A new report urges a 2%-6% wealth tax on India's 1,688 individuals with over ₹1,000 crore in assets, potentially raising ₹10 lakh crore yearly for welfare—challenging government claims of fiscal constraints.
The "Wealth Tracker India 2026" by the Centre for Financial Accountability (CFA) and Tax the Top campaign reveals stark inequality. These ultra-rich, including Mukesh Ambani, Gautam Adani, Savitri Jindal, Sunil Mittal, and Shiv Nadar, control ₹166 lakh crore—nearly 50% of India's GDP.
India's billionaires jumped from 1 in 1991 to 358 by 2025. The top 1% share rose from 36.5% in 2019 to 40.1% in 2022, while the bottom 50% dipped from 6.8% to 6.4%. From 2019-2025, the ultra-rich count grew 77%, with wealth soaring 227% from ₹31 lakh crore to ₹88 lakh crore. Top families' wealth exploded nearly 400%: Ambani +153%, Adani +625%.

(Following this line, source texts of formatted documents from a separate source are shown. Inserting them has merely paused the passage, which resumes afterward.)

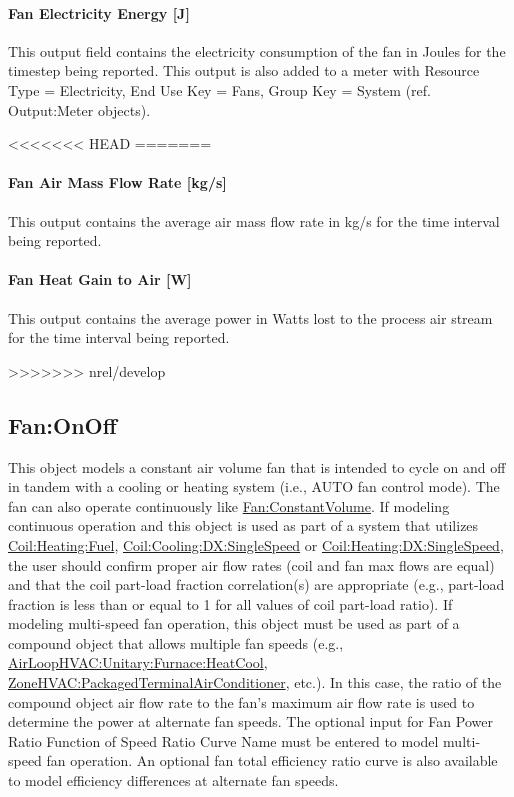 \paragraph{Fan Electricity Energy {[}J{]}}\label{fan-electric-energy-j}

This output field contains the electricity consumption of the fan in Joules for the timestep being reported. This output is also added to a meter with Resource Type = Electricity, End Use Key = Fans, Group Key = System (ref. Output:Meter objects).

<<<<<<< HEAD
=======
\paragraph{Fan Air Mass Flow Rate {[}kg/s{]}}\label{fan-air-mass-flow-kgs}

This output contains the average air mass flow rate in kg/s for the time interval being reported.

\paragraph{Fan Heat Gain to Air {[}W{]}}\label{fan-heat-gain-to-air-w}

This output contains the average power in Watts lost to the process air stream for the time interval being reported.

>>>>>>> nrel/develop
\subsection{Fan:OnOff}\label{fanonoff}

This object models a constant air volume fan that is intended to cycle on and off in tandem with a cooling or heating system (i.e., AUTO fan control mode). The fan can also operate continuously like \hyperref[fanconstantvolume]{Fan:ConstantVolume}. If modeling continuous operation and this object is used as part of a system that utilizes \hyperref[coilheatinggas-000]{Coil:Heating:Fuel}, \hyperref[coilcoolingdxsinglespeed]{Coil:Cooling:DX:SingleSpeed} or \hyperref[coilheatingdxsinglespeed]{Coil:Heating:DX:SingleSpeed}, the user should confirm proper air flow rates (coil and fan max flows are equal) and that the coil part-load fraction correlation(s) are appropriate (e.g., part-load fraction is less than or equal to 1 for all values of coil part-load ratio). If modeling multi-speed fan operation, this object must be used as part of a compound object that allows multiple fan speeds (e.g., \hyperref[airloophvacunitaryfurnaceheatcool]{AirLoopHVAC:Unitary:Furnace:HeatCool}, \hyperref[zonehvacpackagedterminalairconditioner]{ZoneHVAC:PackagedTerminalAirConditioner}, etc.). In this case, the ratio of the compound object air flow rate to the fan's maximum air flow rate is used to determine the power at alternate fan speeds. The optional input for Fan Power Ratio Function of Speed Ratio Curve Name must be entered to model multi-speed fan operation. An optional fan total efficiency ratio curve is also available to model efficiency differences at alternate fan speeds.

The report equates current inequality to "colonial times" and notes India's 2016 abolition of wealth tax, plus ₹19.6 lakh crore in corporate loan write-offs over 11 years. Ordinary taxpayers now shoulder more burden than big firms.
A 2% tax could fund free laptops for 1.85 crore Class 10 students from Ambani alone, two years' universal maternity support for 2.85 crore women, nationwide primary healthcare or 87 crore free LPG cylinders from Adani, and years of ST/SC scholarships from Jindal. It could boost health/education spending by 1% of GDP each and provide ₹12,000 monthly pensions to seniors—versus current ₹200 from the center.
"This is a policy choice," the report states, citing G20 panelist Joseph Stiglitz. CFA's Anirban Bhattacharya highlighted "two Indias": soaring ultra-wealth vs. indebted masses. Tax the Top's Raj Shekhar decried "free passes for the super-rich." Researcher Jacob Joshy called inequality "normalised" but reversible via progressive taxes.
The campaign, backed by unions and civil society, pushes wealth and inheritance taxes for universal rights.